| PROBLEM DESCRIPTION |
In the data below, which lines hold the word "INCLUDE"? Copy them.
↓
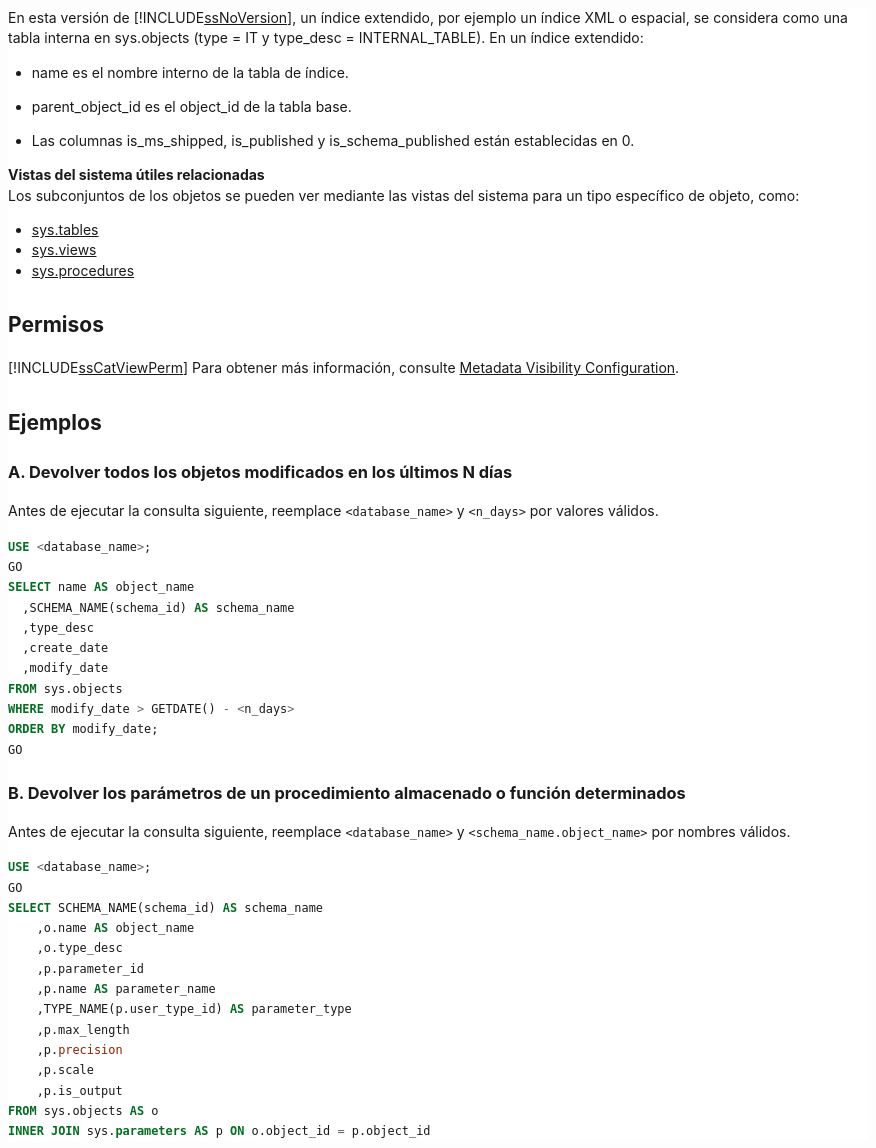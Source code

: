  En esta versión de [!INCLUDE[ssNoVersion](../../includes/ssnoversion-md.md)], un índice extendido, por ejemplo un índice XML o espacial, se considera como una tabla interna en sys.objects (type = IT y type_desc = INTERNAL_TABLE). En un índice extendido:  
  
-   name es el nombre interno de la tabla de índice.  
  
-   parent_object_id es el object_id de la tabla base.  
  
-   Las columnas is_ms_shipped, is_published y is_schema_published están establecidas en 0.  

**Vistas del sistema útiles relacionadas**  
Los subconjuntos de los objetos se pueden ver mediante las vistas del sistema para un tipo específico de objeto, como:  
- [sys.tables](sys-tables-transact-sql.md)  
- [sys.views](sys-views-transact-sql.md)  
- [sys.procedures](sys-procedures-transact-sql.md)  
  
## <a name="permissions"></a>Permisos  
 [!INCLUDE[ssCatViewPerm](../../includes/sscatviewperm-md.md)] Para obtener más información, consulte [Metadata Visibility Configuration](../../relational-databases/security/metadata-visibility-configuration.md).  
  
## <a name="examples"></a>Ejemplos  
  
### <a name="a-returning-all-the-objects-that-have-been-modified-in-the-last-n-days"></a>A. Devolver todos los objetos modificados en los últimos N días  
 Antes de ejecutar la consulta siguiente, reemplace `<database_name>` y `<n_days>` por valores válidos.  
  
```sql  
USE <database_name>;  
GO  
SELECT name AS object_name   
  ,SCHEMA_NAME(schema_id) AS schema_name  
  ,type_desc  
  ,create_date  
  ,modify_date  
FROM sys.objects  
WHERE modify_date > GETDATE() - <n_days>  
ORDER BY modify_date;  
GO  
```  
  
### <a name="b-returning-the-parameters-for-a-specified-stored-procedure-or-function"></a>B. Devolver los parámetros de un procedimiento almacenado o función determinados  
 Antes de ejecutar la consulta siguiente, reemplace `<database_name>` y `<schema_name.object_name>` por nombres válidos.  
  
```sql  
USE <database_name>;  
GO  
SELECT SCHEMA_NAME(schema_id) AS schema_name  
    ,o.name AS object_name  
    ,o.type_desc  
    ,p.parameter_id  
    ,p.name AS parameter_name  
    ,TYPE_NAME(p.user_type_id) AS parameter_type  
    ,p.max_length  
    ,p.precision  
    ,p.scale  
    ,p.is_output  
FROM sys.objects AS o  
INNER JOIN sys.parameters AS p ON o.object_id = p.object_id  
```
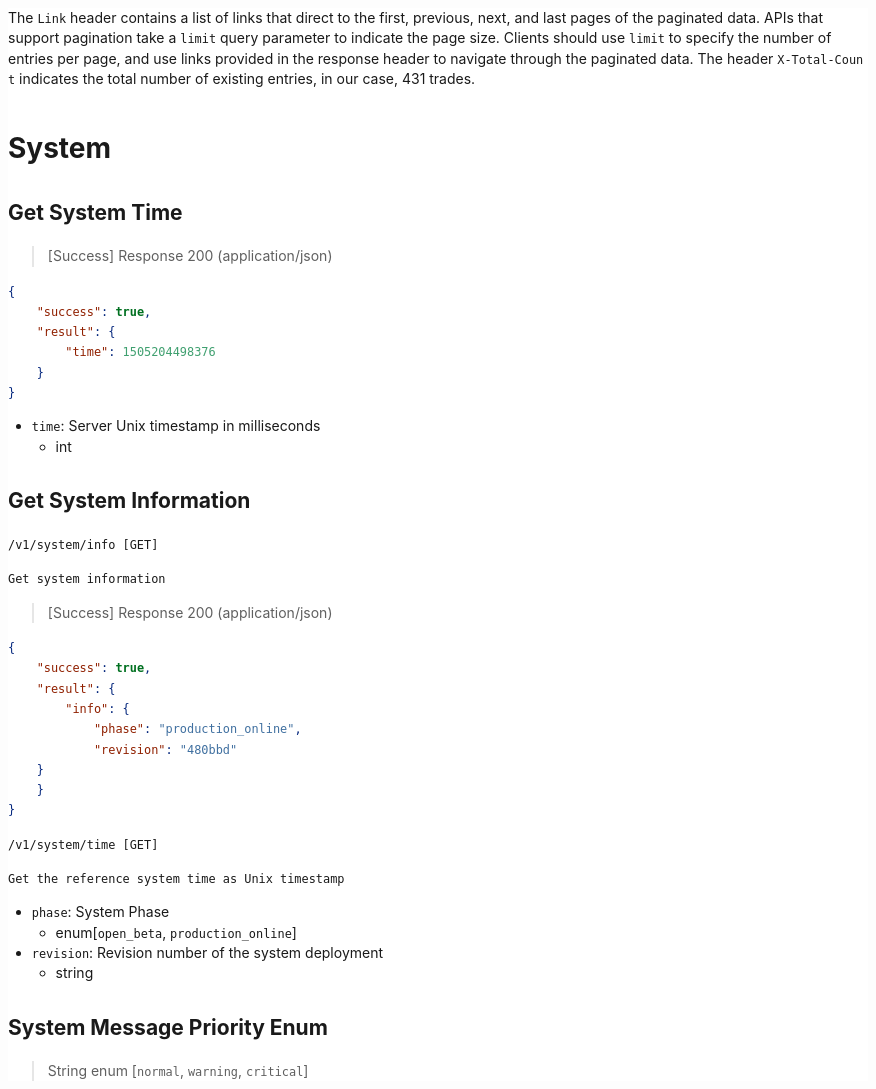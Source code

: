 The `Link` header contains a list of links that direct to the first, previous, next, and last pages of the paginated data. APIs that support pagination take a `limit` query parameter to indicate the page size. Clients should use `limit` to specify the number of entries per page, and use links provided in the response header to navigate through the paginated data. The header `X-Total-Count` indicates the total number of existing entries, in our case, 431 trades.

# System

## Get System Time

> [Success] Response 200 (application/json)

```json
{
    "success": true,
    "result": {
        "time": 1505204498376
    }
}
```
+ `time`: Server Unix timestamp in milliseconds
    + int

## Get System Information
`/v1/system/info [GET]`

    Get system information

> [Success] Response 200 (application/json)

```json
{
    "success": true,
    "result": {
    	"info": {
            "phase": "production_online",
            "revision": "480bbd"
	}
    }
}
```
`/v1/system/time [GET]`

    Get the reference system time as Unix timestamp

+ `phase`: System Phase
    + enum[`open_beta`, `production_online`]
+ `revision`: Revision number of the system deployment
    + string


## System Message Priority Enum
> String
> enum [`normal`, `warning`, `critical`]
↑
| OUTPUT FOR THIS EXERCISE |
:  En esta versión de [!INCLUDE[ssNoVersion](../../includes/ssnoversion-md.md)], un índice extendido, por ejemplo un índice XML o espacial, se considera como una tabla interna en sys.objects (type = IT y type_desc = INTERNAL_TABLE). En un índice extendido:  
 [!INCLUDE[ssCatViewPerm](../../includes/sscatviewperm-md.md)] Para obtener más información, consulte [Metadata Visibility Configuration](../../relational-databases/security/metadata-visibility-configuration.md).  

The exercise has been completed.